**EXCERPTED DATA**
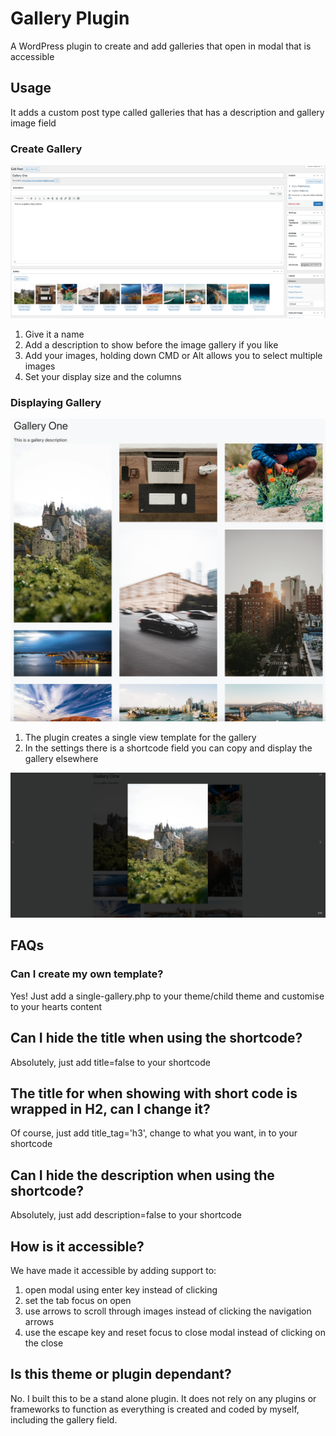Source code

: # Gallery Plugin
A WordPress plugin to create and add galleries that open in modal that is accessible

## Usage
It adds a custom post type called galleries that has a description and gallery image field

### Create Gallery
![Create Gallery](https://github.com/WestCoastDigital/JM-Gallery/blob/main/assets/image/cpt.png?raw=true)

1. Give it a name
1. Add a description to show before the image gallery if you like
1. Add your images, holding down CMD or Alt allows you to select multiple images
1. Set your display size and the columns

### Displaying Gallery
![Display Gallery](https://github.com/WestCoastDigital/JM-Gallery/blob/main/assets/image/gallery.png?raw=true)

1. The plugin creates a single view template for the gallery
1. In the settings there is a shortcode field you can copy and display the gallery elsewhere

![Gallery Modal](https://github.com/WestCoastDigital/JM-Gallery/blob/main/assets/image/modal.png?raw=true)

## FAQs

### Can I create my own template?
Yes! Just add a single-gallery.php to your theme/child theme and customise to your hearts content

## Can I hide the title when using the shortcode?
Absolutely, just add title=false to your shortcode

## The title for when showing with short code is wrapped in H2, can I change it?
Of course, just add title_tag='h3', change to what you want, in to your shortcode

## Can I hide the description when using the shortcode?
Absolutely, just add description=false to your shortcode

## How is it accessible?
We have made it accessible by adding support to:
1. open modal using enter key instead of clicking
1. set the tab focus on open
1. use arrows to scroll through images instead of clicking the navigation arrows
1. use the escape key and reset focus to close modal instead of clicking on the close

## Is this theme or plugin dependant?
No. I built this to be a stand alone plugin. It does not rely on any plugins or frameworks to function as everything is created and coded by myself, including the gallery field.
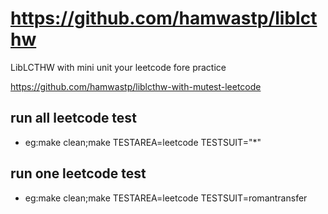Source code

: 
https://github.com/hamwastp/liblcthw
=======
LibLCTHW with mini unit your leetcode fore practice

https://github.com/hamwastp/liblcthw-with-mutest-leetcode


## run all leetcode test 
- eg:make clean;make TESTAREA=leetcode TESTSUIT="\*"
## run one leetcode test
- eg:make clean;make TESTAREA=leetcode TESTSUIT=romantransfer
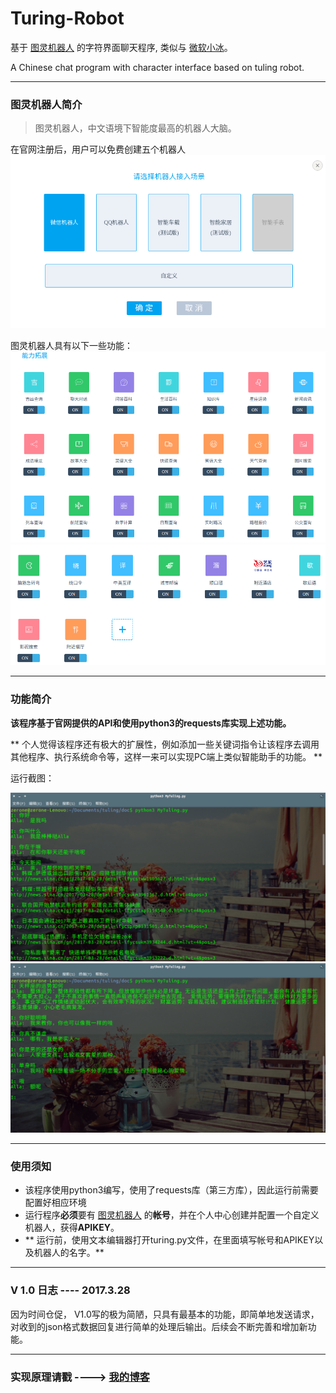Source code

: # Turing-Robot
基于 [图灵机器人](www.tuling123.com) 的字符界面聊天程序, 类似与 [微软小冰](http://baike.baidu.com/link?url=a9-Afrb6iFK3XJehS5RSmYlIbIok4XkRLkHRzKz4bBaqL5R7ypXxebU-YOCQQO-KOCeJX0FtxvsquoOefpbi8qDl_oSwQ8dykBdTyCe0-trhL-1E-NnS4rLkUJsGAXn0)。

A Chinese chat program with character interface based on tuling robot.

---
### 图灵机器人简介

> 图灵机器人，中文语境下智能度最高的机器人大脑。

在官网注册后，用户可以免费创建五个机器人
![](img/create.png)

图灵机器人具有以下一些功能：
![](img/ability1.png)
![](img/ability2.png)

---
### 功能简介

**该程序基于官网提供的API和使用python3的requests库实现上述功能。**

** 个人觉得该程序还有极大的扩展性，例如添加一些关键词指令让该程序去调用其他程序、执行系统命令等，这样一来可以实现PC端上类似智能助手的功能。 **

运行截图：

![](img/chat1.png)
![](img/chat2.png)


---
### 使用须知
+ 该程序使用python3编写，使用了requests库（第三方库），因此运行前需要配置好相应环境
+ 运行程序**必须**要有  [图灵机器人](www.tuling123.com) 的**帐号**，并在个人中心创建并配置一个自定义机器人，获得**APIKEY**。
+ ** 运行前，使用文本编辑器打开turing.py文件，在里面填写帐号和APIKEY以及机器人的名字。**


---
### V 1.0 日志       ---- 2017.3.28

因为时间仓促， V1.0写的极为简陋，只具有最基本的功能，即简单地发送请求，对收到的json格式数据回复进行简单的处理后输出。后续会不断完善和增加新功能。


---
### 实现原理请戳 ----> [我的博客](fgksgf.me)

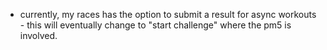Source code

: * currently, my races has the option to submit a result for async workouts - this will eventually change to "start challenge" where the pm5 is involved.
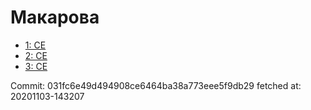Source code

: # Макарова
- [1: CE](1.md)
- [2: CE](2.md)
- [3: CE](3.md)

Commit: 031fc6e49d494908ce6464ba38a773eee5f9db29
 fetched at: 20201103-143207
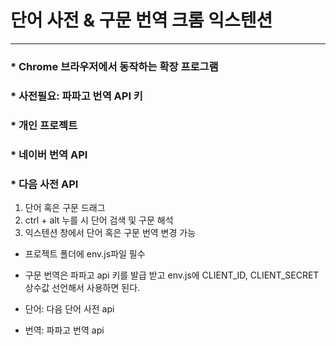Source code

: # 단어 사전 & 구문 번역 크롬 익스텐션

---

### \* Chrome 브라우저에서 동작하는 확장 프로그램

### \* 사전필요: 파파고 번역 API 키

### \* 개인 프로젝트

### \* 네이버 번역 API

### \* 다음 사전 API

1. 단어 혹은 구문 드래그
2. ctrl + alt 누를 시 단어 검색 및 구문 해석
3. 익스텐션 창에서 단어 혹은 구문 번역 변경 가능

- 프로젝트 폴더에 env.js파일 필수
- 구문 번역은 파파고 api 키를 발급 받고 env.js에 CLIENT_ID, CLIENT_SECRET 상수값 선언해서 사용하면 된다.

- 단어: 다음 단어 사전 api
- 번역: 파파고 번역 api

**WHAT NEEDS TO BE DONE**
Leave the pictures out. Output, exactly, the lines of the material above starting at the line containing "No. I built" and ending at the line containing "### V 1.0 日志".

**COMPLETED EXERCISE**
No. I built this to be a stand alone plugin. It does not rely on any plugins or frameworks to function as everything is created and coded by myself, including the gallery field.
Source code

: 
https://github.com/hamwastp/liblcthw
=======
LibLCTHW with mini unit your leetcode fore practice

https://github.com/hamwastp/liblcthw-with-mutest-leetcode


## run all leetcode test 
- eg:make clean;make TESTAREA=leetcode TESTSUIT="\*"
## run one leetcode test
- eg:make clean;make TESTAREA=leetcode TESTSUIT=romantransfer
Source code

: # Turing-Robot
基于 [图灵机器人](www.tuling123.com) 的字符界面聊天程序, 类似与 [微软小冰](http://baike.baidu.com/link?url=a9-Afrb6iFK3XJehS5RSmYlIbIok4XkRLkHRzKz4bBaqL5R7ypXxebU-YOCQQO-KOCeJX0FtxvsquoOefpbi8qDl_oSwQ8dykBdTyCe0-trhL-1E-NnS4rLkUJsGAXn0)。

A Chinese chat program with character interface based on tuling robot.

---
### 图灵机器人简介

> 图灵机器人，中文语境下智能度最高的机器人大脑。

在官网注册后，用户可以免费创建五个机器人
![](img/create.png)

图灵机器人具有以下一些功能：
![](img/ability1.png)
![](img/ability2.png)

---
### 功能简介

**该程序基于官网提供的API和使用python3的requests库实现上述功能。**

** 个人觉得该程序还有极大的扩展性，例如添加一些关键词指令让该程序去调用其他程序、执行系统命令等，这样一来可以实现PC端上类似智能助手的功能。 **

运行截图：

![](img/chat1.png)
![](img/chat2.png)


---
### 使用须知
+ 该程序使用python3编写，使用了requests库（第三方库），因此运行前需要配置好相应环境
+ 运行程序**必须**要有  [图灵机器人](www.tuling123.com) 的**帐号**，并在个人中心创建并配置一个自定义机器人，获得**APIKEY**。
+ ** 运行前，使用文本编辑器打开turing.py文件，在里面填写帐号和APIKEY以及机器人的名字。**


---
### V 1.0 日志       ---- 2017.3.28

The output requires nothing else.